Bolsonaro é amado por muitos religiosos. Figura querida entre nomes como o Pastor Silas Malafaia. Em visita à cidade de Campina Grande na Paraíba declarou que no Brasil Deus está acima de tudo. “Não tem essa historinha de Estado laico não. O Estado é Cristão e a minoria que for contra, que se mude. As minorias têm que se curvar para as maiorias”, afirmou.
Respeito às autoridades
Na mesma entrevista à IstoÉ Collor pregava a construção de um Brasil em “que a gente se sinta orgulhoso de viver nele, um país em que haja o respeito à autoridade e as instituições sejam respeitadas”.
Respeito às autoridades também é o mote de Bolsonaro, especialmente às militares. Segundo ele, o modelo ideal de educação é o militar, pois nas escolas militares “há educação moral e cívica, cultua-se o respeito às autoridades, no intervalo não tem maconha, o pessoal corta o cabelo, cobra-se o dever de casa…”.
Maior semelhança
A maior semelhança entre os dois está na estratégia política, no discurso que supre o que os ouvidos dos eleitores querem ouvir. No livro A Aventura da Reportagem, o jornalista Gilberto Dimenstein, que cobriu toda a campanha presidencial de 1989 relata que ouvia dos articuladores da campanha de Collor que a estratégia era “canalizar o descontentamento e a frustração do povo para uma bandeira. No caso de Collor a Caça aos Marajás”, se por acaso em um debate ele fosse confrontado com um tema que tirasse o foco de seu mote principal ele “daria uma rápida pincelada e voltaria para os Marajás”.
Bolsonaro, como político que é, usa do mesmo artifício. Canaliza toda a insatisfação popular no problema da segurança pública. Para o deputado a solução para os problemas do país é armar a população e dar carta branca para a Polícia matar indiscriminadamente. Não há propostas de Jair Bolsonaro para os problemas enfrentados pela saúde, pela infraestrutura e com relação à gigantesca sonegação de impostos, por exemplo.
Bônus
Há outra semelhança marcante entre Fernando Collor de Mello e Jair Bolsonaro e essa é com relação à carreira política de ambos.

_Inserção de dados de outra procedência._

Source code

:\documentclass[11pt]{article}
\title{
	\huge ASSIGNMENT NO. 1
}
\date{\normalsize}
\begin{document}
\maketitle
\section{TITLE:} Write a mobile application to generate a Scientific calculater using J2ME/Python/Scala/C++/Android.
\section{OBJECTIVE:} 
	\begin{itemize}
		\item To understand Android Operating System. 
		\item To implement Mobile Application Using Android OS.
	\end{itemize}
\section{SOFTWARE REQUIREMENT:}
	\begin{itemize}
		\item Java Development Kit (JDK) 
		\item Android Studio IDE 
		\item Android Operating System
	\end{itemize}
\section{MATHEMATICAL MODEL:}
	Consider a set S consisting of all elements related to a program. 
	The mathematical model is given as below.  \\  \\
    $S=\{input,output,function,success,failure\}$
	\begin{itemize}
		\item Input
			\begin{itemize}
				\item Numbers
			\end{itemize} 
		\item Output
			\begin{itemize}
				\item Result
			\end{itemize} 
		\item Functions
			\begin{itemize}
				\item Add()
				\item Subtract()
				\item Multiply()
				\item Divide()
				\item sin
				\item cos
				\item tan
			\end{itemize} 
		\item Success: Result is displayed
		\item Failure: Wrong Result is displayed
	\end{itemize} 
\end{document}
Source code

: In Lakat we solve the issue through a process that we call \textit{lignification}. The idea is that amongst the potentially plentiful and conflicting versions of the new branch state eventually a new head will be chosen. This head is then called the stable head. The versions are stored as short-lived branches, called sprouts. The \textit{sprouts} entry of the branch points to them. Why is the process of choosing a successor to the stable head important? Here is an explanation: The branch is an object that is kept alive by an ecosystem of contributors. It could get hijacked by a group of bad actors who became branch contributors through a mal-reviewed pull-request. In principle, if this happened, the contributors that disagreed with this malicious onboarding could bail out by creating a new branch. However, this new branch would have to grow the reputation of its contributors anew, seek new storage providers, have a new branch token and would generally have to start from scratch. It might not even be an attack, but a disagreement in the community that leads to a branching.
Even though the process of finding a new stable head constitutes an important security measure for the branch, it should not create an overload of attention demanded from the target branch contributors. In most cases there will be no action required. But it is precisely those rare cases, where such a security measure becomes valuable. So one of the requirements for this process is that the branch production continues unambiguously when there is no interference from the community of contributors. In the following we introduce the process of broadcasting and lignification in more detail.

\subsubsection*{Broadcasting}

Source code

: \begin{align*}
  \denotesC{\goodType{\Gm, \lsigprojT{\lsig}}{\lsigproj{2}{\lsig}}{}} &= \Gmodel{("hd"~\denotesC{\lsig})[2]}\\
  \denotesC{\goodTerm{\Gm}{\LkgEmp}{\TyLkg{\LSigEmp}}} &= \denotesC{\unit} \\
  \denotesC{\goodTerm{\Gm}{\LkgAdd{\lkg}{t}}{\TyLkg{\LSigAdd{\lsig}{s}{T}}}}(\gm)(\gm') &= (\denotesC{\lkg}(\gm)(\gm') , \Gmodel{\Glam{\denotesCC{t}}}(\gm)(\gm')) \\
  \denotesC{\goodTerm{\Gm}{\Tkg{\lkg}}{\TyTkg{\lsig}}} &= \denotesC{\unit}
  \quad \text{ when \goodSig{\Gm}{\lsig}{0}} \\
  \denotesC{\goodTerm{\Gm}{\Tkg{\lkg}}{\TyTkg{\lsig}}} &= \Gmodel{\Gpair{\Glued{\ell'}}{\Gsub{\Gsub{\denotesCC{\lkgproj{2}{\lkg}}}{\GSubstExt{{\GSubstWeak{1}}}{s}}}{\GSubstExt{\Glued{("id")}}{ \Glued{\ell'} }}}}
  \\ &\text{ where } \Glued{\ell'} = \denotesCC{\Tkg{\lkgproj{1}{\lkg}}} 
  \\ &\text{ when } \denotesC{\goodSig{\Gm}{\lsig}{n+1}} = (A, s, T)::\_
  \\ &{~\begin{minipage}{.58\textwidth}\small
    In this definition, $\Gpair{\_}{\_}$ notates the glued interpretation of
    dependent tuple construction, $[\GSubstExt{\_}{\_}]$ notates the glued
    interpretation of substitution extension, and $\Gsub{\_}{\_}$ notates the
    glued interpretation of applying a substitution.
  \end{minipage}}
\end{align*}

Em seu mandato como deputado federal, Collor não conseguiu aprovar nenhum dos 11 projetos de lei que apresentou, um dos quais determinava a redução do imposto de renda pago por emissoras de rádio e televisão, medida que beneficiaria diretamente empresas de sua família.
Já Bolsonaro aprovou apenas dois projetos de lei em 26 anos de atividades no Congresso Nacional, como apontou um levantamento do jornal O Estado de S. Paulo. O parlamentar também conseguiu aprovar uma emenda, que deve custar R$ 2,5 bi ao país. Desde que chegou ao Parlamento federal, em 1991, ele apresentou 171 projetos de lei, de lei complementar, de decreto de legislativo e propostas de emenda à Constituição (PECs).